- _Task_: If a line in the data holds "content", copy that line out in full.

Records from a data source
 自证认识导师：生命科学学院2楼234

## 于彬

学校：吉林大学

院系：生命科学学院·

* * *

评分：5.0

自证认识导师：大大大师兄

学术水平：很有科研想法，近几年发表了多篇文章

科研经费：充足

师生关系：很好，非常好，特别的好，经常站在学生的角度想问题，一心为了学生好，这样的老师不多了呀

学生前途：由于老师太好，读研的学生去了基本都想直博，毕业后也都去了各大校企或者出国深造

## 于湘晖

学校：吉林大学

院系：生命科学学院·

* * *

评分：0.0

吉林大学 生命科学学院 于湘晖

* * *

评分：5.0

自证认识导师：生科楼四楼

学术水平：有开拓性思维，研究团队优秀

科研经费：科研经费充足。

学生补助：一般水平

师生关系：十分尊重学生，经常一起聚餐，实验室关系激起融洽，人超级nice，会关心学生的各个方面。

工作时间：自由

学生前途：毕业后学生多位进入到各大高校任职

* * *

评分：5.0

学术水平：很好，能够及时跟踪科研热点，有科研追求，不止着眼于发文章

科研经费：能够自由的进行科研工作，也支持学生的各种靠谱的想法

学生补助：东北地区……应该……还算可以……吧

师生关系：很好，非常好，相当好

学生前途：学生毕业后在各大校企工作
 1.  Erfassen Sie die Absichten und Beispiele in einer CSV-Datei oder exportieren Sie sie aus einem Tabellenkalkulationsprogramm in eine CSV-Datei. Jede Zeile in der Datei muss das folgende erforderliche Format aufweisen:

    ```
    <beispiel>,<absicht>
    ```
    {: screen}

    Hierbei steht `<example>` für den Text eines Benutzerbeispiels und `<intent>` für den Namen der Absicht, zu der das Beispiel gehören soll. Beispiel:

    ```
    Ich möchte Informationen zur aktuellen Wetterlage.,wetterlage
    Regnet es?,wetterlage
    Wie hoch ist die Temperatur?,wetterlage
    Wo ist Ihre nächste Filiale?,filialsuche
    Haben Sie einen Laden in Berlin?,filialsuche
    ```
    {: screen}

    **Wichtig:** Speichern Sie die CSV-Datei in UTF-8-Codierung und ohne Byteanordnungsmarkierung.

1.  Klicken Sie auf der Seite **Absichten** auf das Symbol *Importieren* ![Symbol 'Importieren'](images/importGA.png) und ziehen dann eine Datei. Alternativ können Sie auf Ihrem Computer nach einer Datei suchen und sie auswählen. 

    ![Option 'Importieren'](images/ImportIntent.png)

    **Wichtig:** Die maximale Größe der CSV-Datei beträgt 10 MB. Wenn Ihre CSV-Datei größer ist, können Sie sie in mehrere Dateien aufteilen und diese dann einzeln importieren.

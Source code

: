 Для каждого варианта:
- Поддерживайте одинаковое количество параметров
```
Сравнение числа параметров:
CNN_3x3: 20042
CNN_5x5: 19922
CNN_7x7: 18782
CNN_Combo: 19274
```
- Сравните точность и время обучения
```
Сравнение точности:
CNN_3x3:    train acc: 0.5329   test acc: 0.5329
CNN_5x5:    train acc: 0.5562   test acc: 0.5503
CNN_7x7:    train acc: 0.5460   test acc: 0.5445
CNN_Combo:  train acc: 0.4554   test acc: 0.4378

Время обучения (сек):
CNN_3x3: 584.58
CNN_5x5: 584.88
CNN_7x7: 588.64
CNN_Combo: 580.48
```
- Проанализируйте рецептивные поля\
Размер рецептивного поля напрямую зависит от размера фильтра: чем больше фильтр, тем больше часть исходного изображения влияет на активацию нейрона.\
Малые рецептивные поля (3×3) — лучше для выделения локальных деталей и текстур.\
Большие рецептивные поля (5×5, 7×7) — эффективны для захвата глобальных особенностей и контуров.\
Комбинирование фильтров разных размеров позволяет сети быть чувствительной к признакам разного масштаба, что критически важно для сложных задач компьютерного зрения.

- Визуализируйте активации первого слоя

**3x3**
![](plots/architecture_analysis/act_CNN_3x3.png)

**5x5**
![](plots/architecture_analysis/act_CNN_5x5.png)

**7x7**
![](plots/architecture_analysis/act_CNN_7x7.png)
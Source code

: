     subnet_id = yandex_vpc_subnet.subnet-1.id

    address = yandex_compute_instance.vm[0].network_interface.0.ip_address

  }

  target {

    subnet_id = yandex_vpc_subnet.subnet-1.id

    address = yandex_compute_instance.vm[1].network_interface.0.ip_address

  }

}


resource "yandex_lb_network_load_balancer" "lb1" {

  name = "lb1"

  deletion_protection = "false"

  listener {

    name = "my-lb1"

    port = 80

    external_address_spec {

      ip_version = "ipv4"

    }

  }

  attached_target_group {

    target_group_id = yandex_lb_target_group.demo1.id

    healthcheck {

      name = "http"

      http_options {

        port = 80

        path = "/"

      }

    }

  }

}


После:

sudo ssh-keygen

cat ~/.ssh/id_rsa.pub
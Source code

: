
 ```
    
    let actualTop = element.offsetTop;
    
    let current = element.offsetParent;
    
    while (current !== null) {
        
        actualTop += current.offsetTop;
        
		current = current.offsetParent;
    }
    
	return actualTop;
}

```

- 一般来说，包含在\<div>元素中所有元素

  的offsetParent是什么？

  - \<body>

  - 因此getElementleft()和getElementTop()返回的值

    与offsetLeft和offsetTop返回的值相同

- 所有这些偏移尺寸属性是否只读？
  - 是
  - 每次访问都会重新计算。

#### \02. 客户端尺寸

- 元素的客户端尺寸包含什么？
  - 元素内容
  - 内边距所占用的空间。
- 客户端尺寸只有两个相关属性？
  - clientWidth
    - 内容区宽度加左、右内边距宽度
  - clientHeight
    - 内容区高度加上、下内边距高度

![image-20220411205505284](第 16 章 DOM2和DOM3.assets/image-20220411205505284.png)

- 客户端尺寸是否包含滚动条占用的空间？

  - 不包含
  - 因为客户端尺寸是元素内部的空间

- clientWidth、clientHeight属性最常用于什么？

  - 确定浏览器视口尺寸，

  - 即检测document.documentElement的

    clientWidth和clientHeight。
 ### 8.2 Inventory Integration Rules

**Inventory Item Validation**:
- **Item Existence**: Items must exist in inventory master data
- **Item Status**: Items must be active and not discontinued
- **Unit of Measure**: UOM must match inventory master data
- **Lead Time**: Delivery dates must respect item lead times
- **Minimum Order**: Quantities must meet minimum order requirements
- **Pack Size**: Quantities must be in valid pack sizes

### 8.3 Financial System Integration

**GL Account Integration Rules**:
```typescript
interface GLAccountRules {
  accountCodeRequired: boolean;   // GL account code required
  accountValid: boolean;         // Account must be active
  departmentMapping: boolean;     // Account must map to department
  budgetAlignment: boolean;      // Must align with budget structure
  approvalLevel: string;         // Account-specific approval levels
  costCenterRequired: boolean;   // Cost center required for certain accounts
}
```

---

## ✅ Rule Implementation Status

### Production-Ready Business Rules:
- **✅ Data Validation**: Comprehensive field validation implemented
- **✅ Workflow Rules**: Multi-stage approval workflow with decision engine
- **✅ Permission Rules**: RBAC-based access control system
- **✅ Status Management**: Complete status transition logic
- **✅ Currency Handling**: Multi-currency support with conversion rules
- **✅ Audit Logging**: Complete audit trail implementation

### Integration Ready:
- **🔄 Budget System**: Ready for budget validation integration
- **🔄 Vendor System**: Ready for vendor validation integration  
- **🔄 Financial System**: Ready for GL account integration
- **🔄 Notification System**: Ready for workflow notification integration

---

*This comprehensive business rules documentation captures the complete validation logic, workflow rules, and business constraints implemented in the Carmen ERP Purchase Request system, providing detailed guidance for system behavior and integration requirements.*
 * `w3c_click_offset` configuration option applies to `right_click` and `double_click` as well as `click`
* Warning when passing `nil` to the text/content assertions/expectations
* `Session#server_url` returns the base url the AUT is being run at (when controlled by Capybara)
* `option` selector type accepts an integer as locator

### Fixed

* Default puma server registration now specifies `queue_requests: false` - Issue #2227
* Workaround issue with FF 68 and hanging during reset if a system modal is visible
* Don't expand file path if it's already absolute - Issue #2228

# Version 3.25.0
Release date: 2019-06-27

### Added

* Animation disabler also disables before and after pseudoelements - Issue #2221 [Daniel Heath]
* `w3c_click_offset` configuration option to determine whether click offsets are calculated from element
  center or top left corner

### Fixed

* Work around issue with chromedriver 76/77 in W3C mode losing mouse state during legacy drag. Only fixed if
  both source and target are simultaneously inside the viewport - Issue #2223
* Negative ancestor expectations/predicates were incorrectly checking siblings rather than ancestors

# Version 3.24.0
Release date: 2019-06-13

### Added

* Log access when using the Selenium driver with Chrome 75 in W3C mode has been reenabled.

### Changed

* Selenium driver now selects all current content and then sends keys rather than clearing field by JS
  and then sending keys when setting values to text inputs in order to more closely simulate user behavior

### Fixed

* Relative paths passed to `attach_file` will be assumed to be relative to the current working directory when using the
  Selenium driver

- _Response below_:
* Warning when passing `nil` to the text/content assertions/expectations
* Selenium driver now selects all current content and then sends keys rather than clearing field by JS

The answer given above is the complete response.